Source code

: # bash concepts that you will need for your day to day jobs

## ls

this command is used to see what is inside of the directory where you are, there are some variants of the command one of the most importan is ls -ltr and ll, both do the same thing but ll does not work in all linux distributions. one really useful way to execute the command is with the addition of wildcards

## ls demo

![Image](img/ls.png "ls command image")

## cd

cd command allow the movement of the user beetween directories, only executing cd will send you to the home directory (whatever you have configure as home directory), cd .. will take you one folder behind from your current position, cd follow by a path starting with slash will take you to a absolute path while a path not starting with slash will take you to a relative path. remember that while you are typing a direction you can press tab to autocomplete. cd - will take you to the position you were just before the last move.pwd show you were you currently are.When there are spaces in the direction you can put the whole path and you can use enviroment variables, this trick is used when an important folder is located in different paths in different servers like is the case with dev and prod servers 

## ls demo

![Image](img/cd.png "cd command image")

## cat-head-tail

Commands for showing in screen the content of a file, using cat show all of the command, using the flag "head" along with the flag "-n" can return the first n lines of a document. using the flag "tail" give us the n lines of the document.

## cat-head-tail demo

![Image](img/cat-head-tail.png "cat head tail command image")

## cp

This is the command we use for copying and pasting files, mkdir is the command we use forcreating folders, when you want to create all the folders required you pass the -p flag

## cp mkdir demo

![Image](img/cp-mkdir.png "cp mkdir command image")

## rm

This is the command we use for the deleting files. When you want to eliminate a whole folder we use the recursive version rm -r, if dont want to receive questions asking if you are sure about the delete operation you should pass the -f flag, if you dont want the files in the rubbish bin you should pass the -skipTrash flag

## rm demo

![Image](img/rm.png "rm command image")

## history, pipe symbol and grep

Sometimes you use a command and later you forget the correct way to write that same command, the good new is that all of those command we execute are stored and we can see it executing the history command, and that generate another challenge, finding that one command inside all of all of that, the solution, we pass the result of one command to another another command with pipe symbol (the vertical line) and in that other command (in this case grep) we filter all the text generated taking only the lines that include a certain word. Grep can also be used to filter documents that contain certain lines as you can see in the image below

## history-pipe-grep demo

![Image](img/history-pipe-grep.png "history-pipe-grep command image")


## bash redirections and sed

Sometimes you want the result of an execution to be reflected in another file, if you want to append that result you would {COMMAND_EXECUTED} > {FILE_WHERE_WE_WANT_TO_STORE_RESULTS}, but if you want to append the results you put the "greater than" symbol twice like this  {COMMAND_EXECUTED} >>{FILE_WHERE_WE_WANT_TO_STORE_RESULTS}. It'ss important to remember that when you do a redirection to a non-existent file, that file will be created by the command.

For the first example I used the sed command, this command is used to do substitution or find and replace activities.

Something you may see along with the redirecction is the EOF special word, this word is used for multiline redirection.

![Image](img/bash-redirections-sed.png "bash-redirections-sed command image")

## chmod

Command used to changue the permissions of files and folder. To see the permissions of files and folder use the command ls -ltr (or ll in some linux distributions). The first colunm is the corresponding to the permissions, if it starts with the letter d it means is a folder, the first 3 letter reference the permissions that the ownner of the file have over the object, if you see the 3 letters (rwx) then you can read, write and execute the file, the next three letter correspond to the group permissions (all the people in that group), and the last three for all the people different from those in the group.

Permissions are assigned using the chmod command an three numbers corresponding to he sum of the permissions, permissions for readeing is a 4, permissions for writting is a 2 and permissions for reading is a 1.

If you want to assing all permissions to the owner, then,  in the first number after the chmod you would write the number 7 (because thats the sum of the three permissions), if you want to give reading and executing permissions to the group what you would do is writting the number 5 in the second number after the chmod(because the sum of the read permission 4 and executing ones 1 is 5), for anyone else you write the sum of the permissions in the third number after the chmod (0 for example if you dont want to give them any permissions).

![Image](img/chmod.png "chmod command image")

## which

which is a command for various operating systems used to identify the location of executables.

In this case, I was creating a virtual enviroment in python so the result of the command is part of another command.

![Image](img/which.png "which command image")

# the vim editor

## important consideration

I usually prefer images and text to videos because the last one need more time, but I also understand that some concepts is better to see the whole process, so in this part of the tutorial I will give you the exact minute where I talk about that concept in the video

→ **Aim of the exercise**:
Of the entries listed above, reproduce only the lines starting at the line containing "Commands for showing" and ending at the line containing "## bash redirections and sed". Include both, exactly as they stand.

→ **Solution for this problem**:
Commands for showing in screen the content of a file, using cat show all of the command, using the flag "head" along with the flag "-n" can return the first n lines of a document. using the flag "tail" give us the n lines of the document.

## cat-head-tail demo

![Image](img/cat-head-tail.png "cat head tail command image")

## cp

This is the command we use for copying and pasting files, mkdir is the command we use forcreating folders, when you want to create all the folders required you pass the -p flag

## cp mkdir demo

![Image](img/cp-mkdir.png "cp mkdir command image")

## rm

This is the command we use for the deleting files. When you want to eliminate a whole folder we use the recursive version rm -r, if dont want to receive questions asking if you are sure about the delete operation you should pass the -f flag, if you dont want the files in the rubbish bin you should pass the -skipTrash flag

## rm demo

![Image](img/rm.png "rm command image")

## history, pipe symbol and grep

Sometimes you use a command and later you forget the correct way to write that same command, the good new is that all of those command we execute are stored and we can see it executing the history command, and that generate another challenge, finding that one command inside all of all of that, the solution, we pass the result of one command to another another command with pipe symbol (the vertical line) and in that other command (in this case grep) we filter all the text generated taking only the lines that include a certain word. Grep can also be used to filter documents that contain certain lines as you can see in the image below

## history-pipe-grep demo

![Image](img/history-pipe-grep.png "history-pipe-grep command image")


## bash redirections and sed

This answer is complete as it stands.